Montgomery County, Virginia (November 7, 2006)
Ordinance No. _____ of 2006
An Ordinance to Protect the Health, Safety, and General Welfare of the Citizens and Natural Environment of Montgomery County, Virginia By Banning Corporations From Taking Private Property Within the County; By Banning the Exercise of Certain Powers by Corporations; By Recognizing the Rights of People, Ecosystems and Natural Communities, and By Providing for Enforcement of Those Rights.
Section 1—Name
This Ordinance shall be known and may be cited as the “Montgomery County Anti-Corporate Takings and Securing Local Self-Governance Ordinance.”
Section 2—Authority
This Ordinance is enacted pursuant to the inherent, inalienable, and fundamental right of the citizens of the County of Montgomery to democratic self-governance and their right to be free from anti-democratic private governments, and by authority granted to the municipal government of Montgomery County by all relevant Federal and State laws and their corresponding regulations, including, without limitation, the following:
The Declaration of Independence, which declares that the people of Montgomery County are born with “certain unalienable rights” and that governments are instituted among people to secure those rights;
The Ninth Amendment to the United States Constitution, which declares, “The enumeration in the Constitution, of certain rights, shall not be construed to deny or disparage others retained by the people”;
The Fourteenth Amendment to the United States Constitution, which declares in part, “No State shall make or enforce any law which shall abridge the privileges or immunities of citizens of the United States”;
The Virginia Constitution, Article 1, Section 1, which declares that all people “are by nature equally free and independent and have certain inherent rights, of which, when they enter into a state of society, they cannot, by any compact, deprive or divest their posterity; namely, the enjoyment of life and liberty, with the means of acquiring and possessing property, and pursuing and obtaining happiness and safety”;
The Virginia Constitution, Article 1, Section 2, which does not declare that corporations have any rights, but does declare that “all power is vested in, and consequently derived from, the people”;
The Virginia Constitution, Article 1, Section 3, which declares that “government is, or ought to be, instituted for the common benefit, protection, and security of the people, nation, or community. . . and whenever any government shall be found inadequate or contrary to these purposes, a majority of the community hath an indubitable, inalienable, and indefeasible right to reform, alter, or abolish it”;
The Virginia Constitution, Article 1, Section 4, which declares that “no man, or set of men, is entitled to exclusive or separate emoluments or privileges from the community,” and thus, corporations, as sets of men, shall not enjoy special legal privileges;
The Virginia Constitution, Article XI, Section 1, which declares that “it shall be the Commonwealth’s policy to protect its atmosphere, lands, and waters from pollution, impairment, or destruction, for the benefit, enjoyment, and general welfare of the people of the Commonwealth”;
The Virginia Code, §15.2-1200, which declares that “any county may adopt such measures as it deems expedient to secure and promote the health, safety and general welfare of its inhabitants.”

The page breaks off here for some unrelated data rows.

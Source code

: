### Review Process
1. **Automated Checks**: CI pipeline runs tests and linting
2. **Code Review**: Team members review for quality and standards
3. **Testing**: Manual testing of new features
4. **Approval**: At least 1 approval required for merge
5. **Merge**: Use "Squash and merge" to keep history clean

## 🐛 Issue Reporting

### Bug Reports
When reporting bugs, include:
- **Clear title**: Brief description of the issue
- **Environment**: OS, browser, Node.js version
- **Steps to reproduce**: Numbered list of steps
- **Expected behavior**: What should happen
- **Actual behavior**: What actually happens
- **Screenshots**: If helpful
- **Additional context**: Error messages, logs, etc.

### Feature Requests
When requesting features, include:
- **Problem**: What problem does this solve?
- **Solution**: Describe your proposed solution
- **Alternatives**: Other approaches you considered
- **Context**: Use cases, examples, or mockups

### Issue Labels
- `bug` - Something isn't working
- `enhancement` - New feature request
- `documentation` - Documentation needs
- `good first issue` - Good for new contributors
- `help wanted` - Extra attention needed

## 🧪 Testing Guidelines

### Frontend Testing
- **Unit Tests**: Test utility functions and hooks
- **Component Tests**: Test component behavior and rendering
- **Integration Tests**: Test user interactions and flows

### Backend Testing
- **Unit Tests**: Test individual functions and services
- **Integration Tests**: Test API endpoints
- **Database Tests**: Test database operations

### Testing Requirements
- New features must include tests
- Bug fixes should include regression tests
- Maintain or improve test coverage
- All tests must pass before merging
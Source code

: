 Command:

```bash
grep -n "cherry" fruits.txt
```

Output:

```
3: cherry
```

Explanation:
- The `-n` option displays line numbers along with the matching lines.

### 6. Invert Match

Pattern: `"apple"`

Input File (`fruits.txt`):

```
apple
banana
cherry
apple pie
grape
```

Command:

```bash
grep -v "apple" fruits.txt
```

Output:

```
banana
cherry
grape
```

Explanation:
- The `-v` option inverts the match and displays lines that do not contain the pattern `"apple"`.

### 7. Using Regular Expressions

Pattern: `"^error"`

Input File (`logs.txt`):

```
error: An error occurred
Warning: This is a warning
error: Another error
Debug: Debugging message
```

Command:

Section 3—Findings and Purpose
In support of the enactment of this Ordinance, the Board of Supervisors of Montgomery County finds and declares that:
The Virginia Constitution recognizes that residents of Montgomery County are born “equally free and independent and have certain inherent rights,” which include the rights of life and liberty, and the right to acquire and possess property. Despite the plain meaning of these words, it required centuries of struggle by people in communities to drive meaning into them.
The Virginia Constitution recognizes that all power is vested in, and consequently derived from, the people, and that governments are established to protect the rights of people, and are established for the common benefit, protection, and security of the people. The Board of Supervisors finds that it would be illogical for people to establish governments that then act to deny the people’s own fundamental and inalienable rights.
The General Assembly of the Commonwealth of Virginia has granted certain corporations the authority to take private property, and authorized the Boards of Directors of those corporations to determine when that taking of private property is appropriate. The Board finds that, in so doing, the legislature has illegitimately conferred special legal powers and privileges upon a corporate minority – what American Revolutionaries regarded as dreaded private governments – enabling that minority to nullify democratic self-governance.
The Board declares that the conferral of those special legal powers and privileges onto a corporate few violates the framework of government established by the Virginia Constitution, because under that framework of law, government is denying rights indirectly when it is prohibited under that structure of law from denying people’s rights directly.
The Board of Supervisors of Montgomery County finds that the power of eminent domain can only rightfully be asserted by democratically elected governments, and then only for a “public use,” as determined by democratic decisionmaking. The Board of Supervisors finds that the legislature’s conferral of the power of eminent domain upon corporations is an illegal, illegitimate, and improper delegation. The Board finds that conferral of the power of rights-denying eminent domain upon corporations violates the rights secured to the people of Montgomery County by the Virginia Constitution.
The Board of Supervisors of Montgomery County finds that the conferral of the power of eminent domain is similar to the federal and state governments’ conferral of constitutional rights and protections upon corporations in the United States over the past century, and that the conferral of those rights endangers the ability and authority of the Board of Supervisors to fairly and adequately represent the majority of the residents of Montgomery County.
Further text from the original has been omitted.